Despite the enormous variety of luggage options available, Adam McCulloch wonders why you only ever see the ubiquitous black bag making its way around the carousel.
When you’re standing at the lost luggage counter at the airport, no one asks, “What colour is your bag?” Everyone assumes it’s black. They simply slap a laminated card on the counter and ask you to point to your bag’s closest relative. The thousand mug-shots staring back depict every imaginable variation — short, skinny fat, tall – all without exception, a shadowy shade of charcoal. The black bag has become the ubiquitous travel essential. But why? Surely there are other options – aren’t there?
Of course there are plenty of colours to choose from if you care to look. Take Samsonite for example. They make luggage in blue, burgundy, purple and a host of cheery hues. My wife in fact managed to buy me a Samsonite backpack in a joyous pink which is enormously useful while hiking: I can now hear the grizzly bears guffawing from a good mile away. Even more mirth inducing is Samsonite’s range which resembles tigers complete with ears and a face. A bag like that wouldn’t get lost in transit. “What did it look like?” they’d ask at lost luggage. “ A tiger,” I’d say and wait for a response. At very least it would draw a smile.
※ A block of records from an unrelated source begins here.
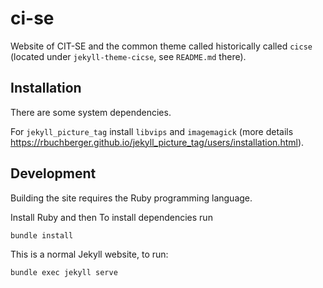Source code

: # ci-se
Website of CIT-SE and the common theme called historically called `cicse`
(located under `jekyll-theme-cicse`, see `README.md` there).

## Installation

There are some system dependencies.

For `jekyll_picture_tag` install `libvips` and `imagemagick`
(more details https://rbuchberger.github.io/jekyll_picture_tag/users/installation.html).

## Development
Building the site requires the Ruby programming language.

Install Ruby and then To install dependencies run
```
bundle install
```

This is a normal Jekyll website, to run:
```
bundle exec jekyll serve
```
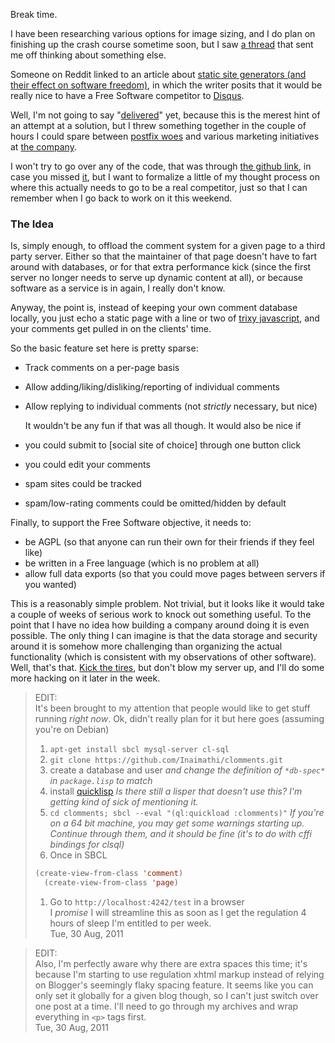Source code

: Break time.

I have been researching various options for image sizing, and I do plan on finishing up the crash course sometime soon, but I saw [a thread](http://www.reddit.com/r/gnu/comments/jyh4o/with_the_proliferation_of_static_site_generators/) that sent me off thinking about something else.

Someone on Reddit linked to an article about [static site generators (and their effect on software freedom)](http://www.jeremyscheff.com/2011/08/jekyll-and-other-static-site-generators-are-currently-harmful-to-the-free-open-source-software-movement/), in which the writer posits that it would be really nice to have a Free Software competitor to [Disqus](http://disqus.com/welcome/).

Well, I'm not going to say "[delivered](https://github.com/Inaimathi/clomments)" yet, because this is the merest hint of an attempt at a solution, but I threw something together in the couple of hours I could spare between [postfix woes](http://stackoverflow.com/questions/7247861/sbcl-error-with-cl-smtp) and various marketing initiatives at [the company](http://medirexsys.com/).

I won't try to go over any of the code, that was through [the github link](https://github.com/Inaimathi/clomments), in case you missed [it](https://github.com/Inaimathi/clomments), but I want to formalize a little of my thought process on where this actually needs to go to be a real competitor, just so that I can remember when I go back to work on it this weekend.

### <a name="the-idea" href="#the-idea"></a>The Idea

Is, simply enough, to offload the comment system for a given page to a third party server. Either so that the maintainer of that page doesn't have to fart around with databases, or for that extra performance kick (since the first server no longer needs to serve up dynamic content at all), or because software as a service is in again, I really don't know. 

Anyway, the point is, instead of keeping your own comment database locally, you just echo a static page with a line or two of [trixy javascript](http://api.jquery.com/jQuery.post/), and your comments get pulled in on the clients' time.

So the basic feature set here is pretty sparse:
  
- Track comments on a per-page basis
- Allow adding/liking/disliking/reporting of individual comments
- Allow replying to individual comments (not *strictly* necessary, but nice)

  It wouldn't be any fun if that was all though. It would also be nice if
  
- you could submit to [social site of choice] through one button click
- you could edit your comments
- spam sites could be tracked
- spam/low-rating comments could be omitted/hidden by default

Finally, to support the Free Software objective, it needs to:
  
- be AGPL (so that anyone can run their own for their friends if they feel like)
- be written in a Free language (which is no problem at all)
- allow full data exports (so that you could move pages between servers if you wanted)

This is a reasonably simple problem. Not trivial, but it looks like it would take a couple of weeks of serious work to knock out something useful. To the point that I have no idea how building a company around doing it is even possible. The only thing I can imagine is that the data storage and security around it is somehow more challenging than organizing the actual functionality (which is consistent with my observations of other software).
Well, that's that. [Kick the tires](http://clomments.inaimathi.ca/test), but don't blow my server up, and I'll do some more hacking on it later in the week.

> EDIT:  
> It's been brought to my attention that people would like to get stuff running *right now*. Ok, didn't really plan for it but here goes (assuming you're on Debian)  
> 1. `apt-get install sbcl mysql-server cl-sql`  
> 1. `git clone https://github.com/Inaimathi/clomments.git`  
> 1. create a database and user *and change the definition of `*db-spec*` in `package.lisp` to match*  
> 1. install [quicklisp](http://www.quicklisp.org/beta/) *Is there still a lisper that doesn't use this? I'm getting kind of sick of mentioning it.*  
> 1. `cd clomments; sbcl --eval "(ql:quickload :clomments)"` *If you're on a 64 bit machine, you may get some warnings starting up. Continue through them, and it should be fine (it's to do with cffi bindings for clsql)*  
> 1. Once in SBCL   
> ```lisp
> (create-view-from-class 'comment)
>  	(create-view-from-class 'page)
> ```
> 1. Go to `http://localhost:4242/test` in a browser  
>   I *promise* I will streamline this as soon as I get the regulation 4 hours of sleep I'm entitled to per week.  
>   Tue, 30 Aug, 2011  

> EDIT:  
> Also, I'm perfectly aware why there are extra spaces this time; it's because I'm starting to use regulation xhtml markup instead of relying on Blogger's seemingly flaky spacing feature. It seems like you can only set it globally for a given blog though, so I can't just switch over one post at a time. I'll need to go through my archives and wrap everything in `<p>` tags first.  
> Tue, 30 Aug, 2011  
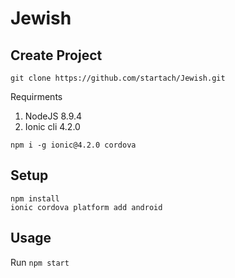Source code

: # Jewish

Create Project
---
```
git clone https://github.com/startach/Jewish.git
```

Requirments
1. NodeJS 8.9.4
2. Ionic cli 4.2.0
```
npm i -g ionic@4.2.0 cordova
```

Setup
---

```
npm install
ionic cordova platform add android
```

Usage
---

Run `npm start`
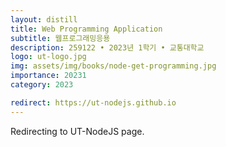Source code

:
 ```yaml
---
layout: distill
title: Web Programming Application
subtitle: 웹프로그래밍응용
description: 259122 • 2023년 1학기 • 교통대학교
logo: ut-logo.jpg
img: assets/img/books/node-get-programming.jpg
importance: 20231
category: 2023

redirect: https://ut-nodejs.github.io
---
```


Redirecting to UT-NodeJS page.
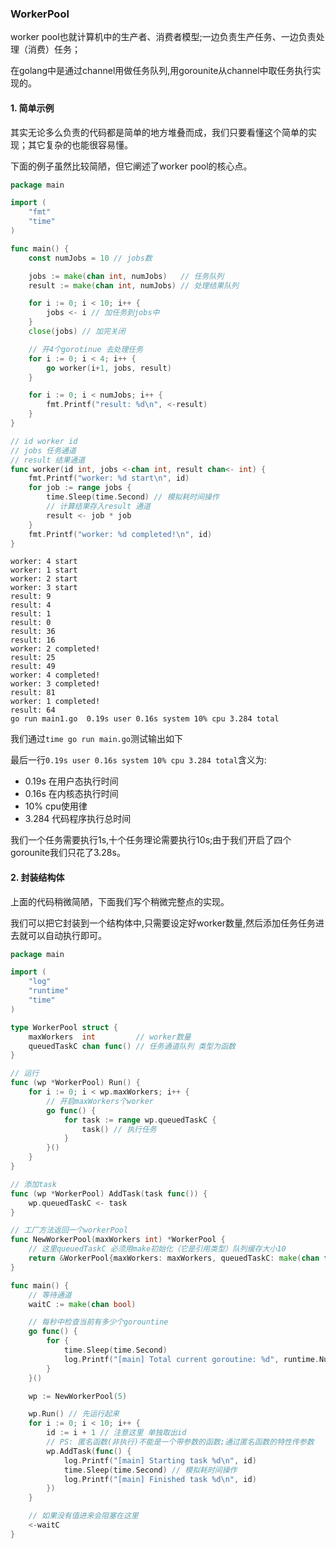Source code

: ### WorkerPool
worker pool也就计算机中的生产者、消费者模型;一边负责生产任务、一边负责处理（消费）任务；

在golang中是通过channel用做任务队列,用gorounite从channel中取任务执行实现的。

#### 1. 简单示例
其实无论多么负责的代码都是简单的地方堆叠而成，我们只要看懂这个简单的实现；其它复杂的也能很容易懂。

下面的例子虽然比较简陋，但它阐述了worker pool的核心点。

```go
package main

import (
	"fmt"
	"time"
)

func main() {
	const numJobs = 10 // jobs数

	jobs := make(chan int, numJobs)   // 任务队列
	result := make(chan int, numJobs) // 处理结果队列

	for i := 0; i < 10; i++ {
		jobs <- i // 加任务到jobs中
	}
	close(jobs) // 加完关闭

	// 开4个gorotinue 去处理任务
	for i := 0; i < 4; i++ {
		go worker(i+1, jobs, result)
	}

	for i := 0; i < numJobs; i++ {
		fmt.Printf("result: %d\n", <-result)
	}
}

// id worker id
// jobs 任务通道
// result 结果通道
func worker(id int, jobs <-chan int, result chan<- int) {
	fmt.Printf("worker: %d start\n", id)
	for job := range jobs {
		time.Sleep(time.Second) // 模拟耗时间操作
		// 计算结果存入result 通道
		result <- job * job
	}
	fmt.Printf("worker: %d completed!\n", id)
}
```
```
worker: 4 start
worker: 1 start
worker: 2 start
worker: 3 start
result: 9
result: 4
result: 1
result: 0
result: 36
result: 16
worker: 2 completed!
result: 25
result: 49
worker: 4 completed!
worker: 3 completed!
result: 81
worker: 1 completed!
result: 64
go run main1.go  0.19s user 0.16s system 10% cpu 3.284 total
```
我们通过`time go run main.go`测试输出如下



最后一行`0.19s user 0.16s system 10% cpu 3.284 total`含义为:
- 0.19s 在用户态执行时间
- 0.16s 在内核态执行时间
- 10% cpu使用律
- 3.284 代码程序执行总时间

我们一个任务需要执行1s,十个任务理论需要执行10s;由于我们开启了四个gorounite我们只花了3.28s。

#### 2. 封装结构体
上面的代码稍微简陋，下面我们写个稍微完整点的实现。

我们可以把它封装到一个结构体中,只需要设定好worker数量,然后添加任务任务进去就可以自动执行即可。

```go
package main

import (
	"log"
	"runtime"
	"time"
)

type WorkerPool struct {
	maxWorkers  int         // worker数量
	queuedTaskC chan func() // 任务通道队列 类型为函数
}

// 运行
func (wp *WorkerPool) Run() {
	for i := 0; i < wp.maxWorkers; i++ {
		// 开启maxWorkers个worker
		go func() {
			for task := range wp.queuedTaskC {
				task() // 执行任务
			}
		}()
	}
}

// 添加task
func (wp *WorkerPool) AddTask(task func()) {
	wp.queuedTaskC <- task
}

// 工厂方法返回一个workerPool
func NewWorkerPool(maxWorkers int) *WorkerPool {
	// 这里queuedTaskC 必须用make初始化（它是引用类型）队列缓存大小10
	return &WorkerPool{maxWorkers: maxWorkers, queuedTaskC: make(chan func(), 10)}
}

func main() {
	// 等待通道
	waitC := make(chan bool)

	// 每秒中检查当前有多少个gorountine
	go func() {
		for {
			time.Sleep(time.Second)
			log.Printf("[main] Total current goroutine: %d", runtime.NumGoroutine())
		}
	}()

	wp := NewWorkerPool(5)

	wp.Run() // 先运行起来
	for i := 0; i < 10; i++ {
		id := i + 1 // 注意这里 单独取出id
		// PS: 匿名函数(非执行)不能是一个带参数的函数;通过匿名函数的特性传参数
		wp.AddTask(func() {
			log.Printf("[main] Starting task %d\n", id)
			time.Sleep(time.Second) // 模拟耗时间操作
			log.Printf("[main] Finished task %d\n", id)
		})
	}

	// 如果没有值进来会阻塞在这里
	<-waitC
}
```
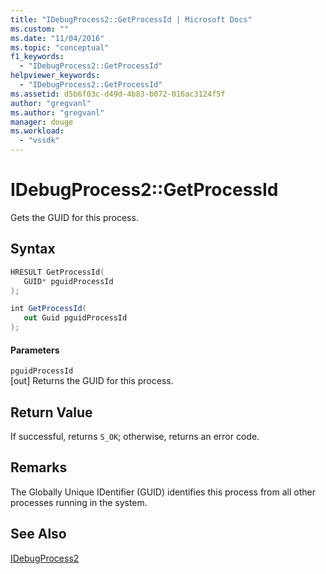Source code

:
 ```yaml
---
title: "IDebugProcess2::GetProcessId | Microsoft Docs"
ms.custom: ""
ms.date: "11/04/2016"
ms.topic: "conceptual"
f1_keywords: 
  - "IDebugProcess2::GetProcessId"
helpviewer_keywords: 
  - "IDebugProcess2::GetProcessId"
ms.assetid: d5b6f03c-d49d-4b83-b072-016ac3124f5f
author: "gregvanl"
ms.author: "gregvanl"
manager: douge
ms.workload: 
  - "vssdk"
---
```

# IDebugProcess2::GetProcessId
Gets the GUID for this process.  
  
## Syntax  
  
```cpp  
HRESULT GetProcessId(  
   GUID* pguidProcessId  
);  
```  
  
```csharp  
int GetProcessId(  
   out Guid pguidProcessId  
);  
```  
  
#### Parameters  
 `pguidProcessId`  
 [out] Returns the GUID for this process.  
  
## Return Value  
 If successful, returns `S_OK`; otherwise, returns an error code.  
  
## Remarks  
 The Globally Unique IDentifier (GUID) identifies this process from all other processes running in the system.  
  
## See Also  
 [IDebugProcess2](../../../extensibility/debugger/reference/idebugprocess2.md)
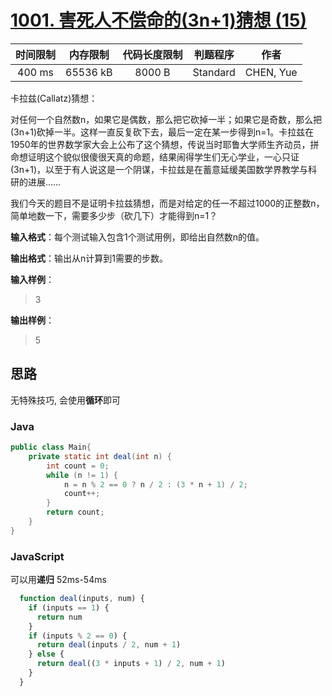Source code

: # [1001. 害死人不偿命的(3n+1)猜想 (15)][title]
| 时间限制 | 内存限制 | 代码长度限制 | 判题程序 |   作者   |
|:-------:|:-------:|:----------:|:-------:|:-------:|
|  400 ms | 65536 kB|   8000 B   | Standard|CHEN, Yue|

卡拉兹(Callatz)猜想：

对任何一个自然数n，如果它是偶数，那么把它砍掉一半；如果它是奇数，那么把(3n+1)砍掉一半。这样一直反复砍下去，最后一定在某一步得到n=1。卡拉兹在1950年的世界数学家大会上公布了这个猜想，传说当时耶鲁大学师生齐动员，拼命想证明这个貌似很傻很天真的命题，结果闹得学生们无心学业，一心只证(3n+1)，以至于有人说这是一个阴谋，卡拉兹是在蓄意延缓美国数学界教学与科研的进展……

我们今天的题目不是证明卡拉兹猜想，而是对给定的任一不超过1000的正整数n，简单地数一下，需要多少步（砍几下）才能得到n=1？

**输入格式**：每个测试输入包含1个测试用例，即给出自然数n的值。

**输出格式**：输出从n计算到1需要的步数。

**输入样例**：
> 3

**输出样例**：
> 5


## 思路
无特殊技巧, 会使用**循环**即可
### Java
```java
public class Main{
    private static int deal(int n) {
        int count = 0;
        while (n != 1) {
            n = n % 2 == 0 ? n / 2 : (3 * n + 1) / 2;
            count++;
        }
        return count;
    }
}
```
### JavaScript
可以用**递归**  52ms-54ms
```JavaScript
  function deal(inputs, num) {
    if (inputs == 1) {
      return num
    }
    if (inputs % 2 == 0) {
      return deal(inputs / 2, num + 1)
    } else {
      return deal((3 * inputs + 1) / 2, num + 1)
    }
  }
```
[title]: https://www.patest.cn/contests/pat-b-practise/1001
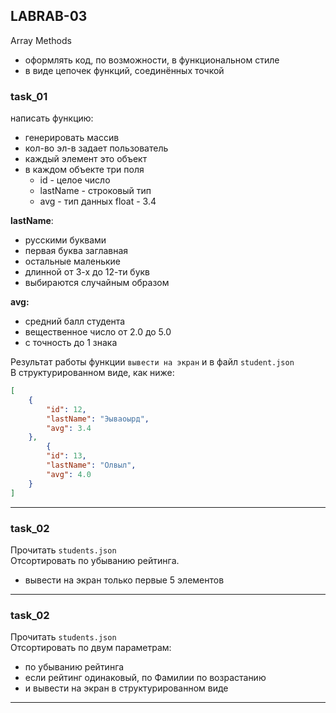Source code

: ## LABRAB-03  
Array Methods  

- оформлять код, по возможности, в функциональном стиле  
- в виде цепочек функций, соединённых точкой  

### task_01  

написать функцию:  

- генерировать массив  
- кол-во эл-в задает пользователь  
- каждый элемент это объект  
- в каждом объекте три поля  
  - id - целое число  
  - lastName - строковый тип  
  - avg - тип данных float - 3.4  

**lastName**:  

- русскими буквами  
- первая буква заглавная  
- остальные маленькие  
- длинной от 3-х до 12-ти букв  
- выбираются случайным образом  

**avg:**  

- средний балл студента  
- вещественное число от 2.0 до 5.0  
- с точность до 1 знака  

Результат работы функции `вывести на экран` и в файл `student.json`  
В структурированном виде, как ниже:  

```json
[
    {
        "id": 12,
        "lastName": "Эываоырд",
        "avg": 3.4
    },
        {
        "id": 13,
        "lastName": "Олвыл",
        "avg": 4.0
    }
]
```

---  

### task_02

Прочитать `students.json`  
Отсортировать по убыванию рейтинга.  
- вывести на экран только первые 5 элементов  

---  

### task_02

Прочитать `students.json`  
Отсортировать по двум параметрам:  
- по убыванию рейтинга  
- если рейтинг одинаковый, по Фамилии по возрастанию  
- и вывести на экран в структурированном виде  

---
At worst I’d be treated to a strip search to look for the remaining hallucinogens.
Black bags might look the same but spend several hours watching them on the carousel, as I have, and you soon realise that they’re not. Skid plates, inline skate wheels and reinforced corners all denote a bag of high finish. Some, like the Victorinox E-Motion 360°, grow wings and a spine and become a fully fledged backpack. Look closely at the suitcases and you begin to recognise some of the super tough fabric that only quality luggage is made from. Travelpro make theirs from Dupont Teflon-coated microballistic nylon stain-resistant fabric, while Hartman’s much catchier descriptor is 1050 denier ballistic nylon. Teflon? Ballistic? I suspect the indestructible black box flight recorder is just a tape recorder in a suitcase.
If your case does go to God consider investing in a hard suitcase — but think long and hard. You’ll weather all manner of evil looks from soft-bag passengers as your suitcase pummeled theirs to the shape of a fortune cookie on the carousel. Hard cases (or oysters as they’re known in the biz) are the Hummer of the suitcase world. One manufacturer, I kid you not, do their testing by driving over them. A grander statement might be a nice Louis Vuitton travel set. Unfortunately no one wealthy enough to afford such bags would ever fly commercial airlines so the expensive status symbol would be dismissed as a cheap rip-off.
Luggage ultimately is about conformity. The carousel is a black tie ball for bags and the uniform dress code makes it easier to make a statement with a slight variation. Ribbons, sticker, characteristic scuff marks are all the things that denote status. Nowadays with reports of baggage handler theft on the rise, it seems what the black bag brigade are saying is, “Please, steal someone else’s. They’ve got an iPod.
Thankfully there is an easiest solution to black bag paranoia: a nice long road trip. Now doesn’t that sound like fun?